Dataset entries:

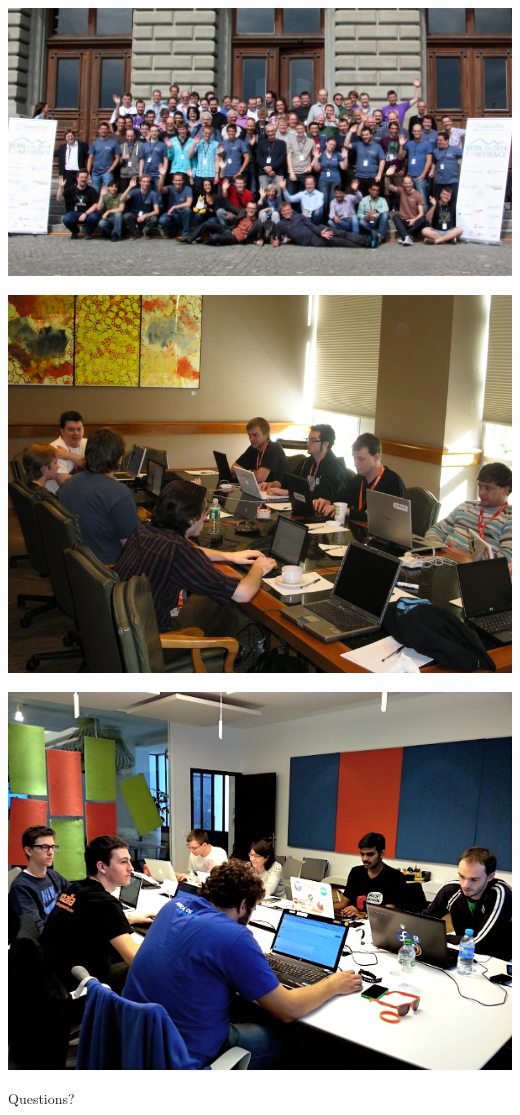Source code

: \documentclass[10pt]{beamer}
\begin{document}
    \begin{frame}
        \includegraphics[width=1\textwidth]{images/community1}
    \end{frame}
    \begin{frame}
        \includegraphics[width=1\textwidth]{images/community2}
    \end{frame}
    \begin{frame}
        \includegraphics[width=1\textwidth]{images/community3}
    \end{frame}

    \begin{frame}[standout]
        \begin{Huge}
            Questions?
        \end{Huge}
    \end{frame}
\end{document}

Problem requirements: With every picture removed, give the entries above again exactly.

Result of this task:
Source code

: \documentclass[10pt]{beamer}
\begin{document}
    \begin{frame}
        \includegraphics[width=1\textwidth]{images/community1}
    \end{frame}
    \begin{frame}
        \includegraphics[width=1\textwidth]{images/community2}
    \end{frame}
    \begin{frame}
        \includegraphics[width=1\textwidth]{images/community3}
    \end{frame}

    \begin{frame}[standout]
        \begin{Huge}
            Questions?
        \end{Huge}
    \end{frame}
\end{document}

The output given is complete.